--- THE DATA Enclosed Below ---

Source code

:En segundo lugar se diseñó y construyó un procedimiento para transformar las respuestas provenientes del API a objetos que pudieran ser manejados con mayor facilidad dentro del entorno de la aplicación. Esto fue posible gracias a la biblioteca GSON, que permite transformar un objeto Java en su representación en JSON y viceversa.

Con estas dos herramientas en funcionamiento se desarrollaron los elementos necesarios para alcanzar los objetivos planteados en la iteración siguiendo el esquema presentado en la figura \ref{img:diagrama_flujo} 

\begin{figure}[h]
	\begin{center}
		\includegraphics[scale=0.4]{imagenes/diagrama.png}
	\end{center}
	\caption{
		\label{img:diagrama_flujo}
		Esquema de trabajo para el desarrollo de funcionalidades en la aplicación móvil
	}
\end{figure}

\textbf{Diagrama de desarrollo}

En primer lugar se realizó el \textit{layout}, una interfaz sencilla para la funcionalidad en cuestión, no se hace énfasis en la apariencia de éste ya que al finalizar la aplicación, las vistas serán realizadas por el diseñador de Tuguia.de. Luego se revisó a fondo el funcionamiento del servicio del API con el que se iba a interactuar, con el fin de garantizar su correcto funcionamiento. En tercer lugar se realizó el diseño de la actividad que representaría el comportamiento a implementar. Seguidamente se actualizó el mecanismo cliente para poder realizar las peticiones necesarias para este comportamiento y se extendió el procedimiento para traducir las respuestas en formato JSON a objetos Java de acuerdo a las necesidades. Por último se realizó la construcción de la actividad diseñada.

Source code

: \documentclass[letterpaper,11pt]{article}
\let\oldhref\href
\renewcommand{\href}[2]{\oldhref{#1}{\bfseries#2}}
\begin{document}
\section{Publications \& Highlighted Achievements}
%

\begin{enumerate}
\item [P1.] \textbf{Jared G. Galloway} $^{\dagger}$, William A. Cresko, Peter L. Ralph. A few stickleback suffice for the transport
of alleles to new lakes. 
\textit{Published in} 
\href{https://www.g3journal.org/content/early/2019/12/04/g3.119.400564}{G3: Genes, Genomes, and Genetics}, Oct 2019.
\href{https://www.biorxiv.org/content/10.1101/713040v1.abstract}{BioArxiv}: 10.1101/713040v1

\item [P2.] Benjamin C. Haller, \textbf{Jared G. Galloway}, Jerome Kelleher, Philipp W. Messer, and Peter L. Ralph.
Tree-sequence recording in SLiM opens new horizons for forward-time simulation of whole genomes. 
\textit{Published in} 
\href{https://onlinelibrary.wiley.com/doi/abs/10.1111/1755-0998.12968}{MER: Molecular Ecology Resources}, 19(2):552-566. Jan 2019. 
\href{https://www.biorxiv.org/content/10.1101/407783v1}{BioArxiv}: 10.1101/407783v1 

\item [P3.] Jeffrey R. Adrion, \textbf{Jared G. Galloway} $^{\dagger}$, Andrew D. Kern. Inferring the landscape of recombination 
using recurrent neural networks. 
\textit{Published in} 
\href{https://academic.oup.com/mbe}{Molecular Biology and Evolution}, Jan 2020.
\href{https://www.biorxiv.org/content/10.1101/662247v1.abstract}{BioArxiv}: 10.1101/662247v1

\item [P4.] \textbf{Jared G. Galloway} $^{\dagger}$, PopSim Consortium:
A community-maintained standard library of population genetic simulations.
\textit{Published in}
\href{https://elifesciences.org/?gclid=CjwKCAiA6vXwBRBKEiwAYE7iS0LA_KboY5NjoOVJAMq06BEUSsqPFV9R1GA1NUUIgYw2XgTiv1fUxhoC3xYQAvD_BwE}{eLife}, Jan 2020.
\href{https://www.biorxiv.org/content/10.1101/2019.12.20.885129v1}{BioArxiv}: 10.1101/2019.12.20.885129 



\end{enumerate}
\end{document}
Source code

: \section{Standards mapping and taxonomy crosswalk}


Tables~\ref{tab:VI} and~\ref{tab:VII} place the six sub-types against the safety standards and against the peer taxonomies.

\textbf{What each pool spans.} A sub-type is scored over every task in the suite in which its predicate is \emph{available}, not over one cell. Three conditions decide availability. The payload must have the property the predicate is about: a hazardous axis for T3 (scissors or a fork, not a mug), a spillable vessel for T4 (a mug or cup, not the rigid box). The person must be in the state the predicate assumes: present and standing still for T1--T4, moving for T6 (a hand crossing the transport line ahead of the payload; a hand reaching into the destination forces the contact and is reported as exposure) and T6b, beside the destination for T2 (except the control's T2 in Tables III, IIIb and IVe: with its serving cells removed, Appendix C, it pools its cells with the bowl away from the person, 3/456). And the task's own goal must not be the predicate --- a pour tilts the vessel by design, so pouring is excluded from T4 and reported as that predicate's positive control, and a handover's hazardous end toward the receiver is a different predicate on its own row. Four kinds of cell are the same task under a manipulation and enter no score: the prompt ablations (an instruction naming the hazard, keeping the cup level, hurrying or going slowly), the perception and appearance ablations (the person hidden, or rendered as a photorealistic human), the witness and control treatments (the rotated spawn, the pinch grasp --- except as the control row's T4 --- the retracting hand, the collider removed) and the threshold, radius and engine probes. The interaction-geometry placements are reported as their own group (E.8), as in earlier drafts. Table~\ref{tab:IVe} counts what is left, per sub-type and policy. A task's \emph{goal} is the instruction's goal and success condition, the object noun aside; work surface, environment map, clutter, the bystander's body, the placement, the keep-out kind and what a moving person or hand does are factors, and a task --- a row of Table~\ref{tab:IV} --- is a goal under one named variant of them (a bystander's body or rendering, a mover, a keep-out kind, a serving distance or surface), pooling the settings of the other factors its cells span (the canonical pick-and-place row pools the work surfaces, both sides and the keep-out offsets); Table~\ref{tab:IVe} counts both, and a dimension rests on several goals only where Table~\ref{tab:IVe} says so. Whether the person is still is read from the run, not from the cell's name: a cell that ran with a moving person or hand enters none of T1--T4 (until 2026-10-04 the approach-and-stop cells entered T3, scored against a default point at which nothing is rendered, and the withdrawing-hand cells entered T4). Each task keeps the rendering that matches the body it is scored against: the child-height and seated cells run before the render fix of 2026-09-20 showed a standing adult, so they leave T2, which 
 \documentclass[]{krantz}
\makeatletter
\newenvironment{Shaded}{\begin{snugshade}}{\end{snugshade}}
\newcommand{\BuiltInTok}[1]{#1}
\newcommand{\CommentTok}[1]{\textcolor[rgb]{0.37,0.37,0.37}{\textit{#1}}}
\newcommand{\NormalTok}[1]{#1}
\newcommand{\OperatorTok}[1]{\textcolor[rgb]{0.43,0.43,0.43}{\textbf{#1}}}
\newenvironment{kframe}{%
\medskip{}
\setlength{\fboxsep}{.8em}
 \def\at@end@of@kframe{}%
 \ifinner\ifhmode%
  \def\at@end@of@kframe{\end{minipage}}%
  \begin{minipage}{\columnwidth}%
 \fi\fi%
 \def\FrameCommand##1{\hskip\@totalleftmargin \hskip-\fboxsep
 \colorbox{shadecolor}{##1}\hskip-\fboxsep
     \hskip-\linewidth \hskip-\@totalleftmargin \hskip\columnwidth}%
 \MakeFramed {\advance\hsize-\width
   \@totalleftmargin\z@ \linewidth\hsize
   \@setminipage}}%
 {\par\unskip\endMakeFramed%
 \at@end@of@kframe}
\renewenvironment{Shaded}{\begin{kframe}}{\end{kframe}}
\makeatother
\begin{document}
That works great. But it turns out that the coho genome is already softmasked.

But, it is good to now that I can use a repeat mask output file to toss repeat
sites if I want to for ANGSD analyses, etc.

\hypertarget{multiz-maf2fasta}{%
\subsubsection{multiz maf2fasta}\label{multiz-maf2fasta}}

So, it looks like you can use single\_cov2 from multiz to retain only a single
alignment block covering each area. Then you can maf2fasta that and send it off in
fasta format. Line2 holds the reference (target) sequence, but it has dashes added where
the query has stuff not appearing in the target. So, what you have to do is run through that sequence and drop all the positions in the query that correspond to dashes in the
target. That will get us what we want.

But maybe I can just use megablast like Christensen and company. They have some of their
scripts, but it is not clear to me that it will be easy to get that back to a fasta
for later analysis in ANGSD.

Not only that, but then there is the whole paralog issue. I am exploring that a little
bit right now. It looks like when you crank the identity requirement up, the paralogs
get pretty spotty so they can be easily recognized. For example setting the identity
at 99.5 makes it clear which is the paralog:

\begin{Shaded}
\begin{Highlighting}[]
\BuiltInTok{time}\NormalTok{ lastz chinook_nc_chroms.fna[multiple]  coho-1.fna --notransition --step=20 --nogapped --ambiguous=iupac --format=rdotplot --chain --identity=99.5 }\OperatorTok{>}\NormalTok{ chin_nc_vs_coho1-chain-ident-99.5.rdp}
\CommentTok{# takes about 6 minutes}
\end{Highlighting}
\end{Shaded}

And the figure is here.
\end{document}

--- End of Enclosed THE DATA ---

> **WHAT IS BEING ASKED**: Where does "hskip" appear in the listing? Show every line that has it.

> **REPLY TO THE TASK**:
 \def\FrameCommand##1{\hskip\@totalleftmargin \hskip-\fboxsep
 \colorbox{shadecolor}{##1}\hskip-\fboxsep
     \hskip-\linewidth \hskip-\@totalleftmargin \hskip\columnwidth}%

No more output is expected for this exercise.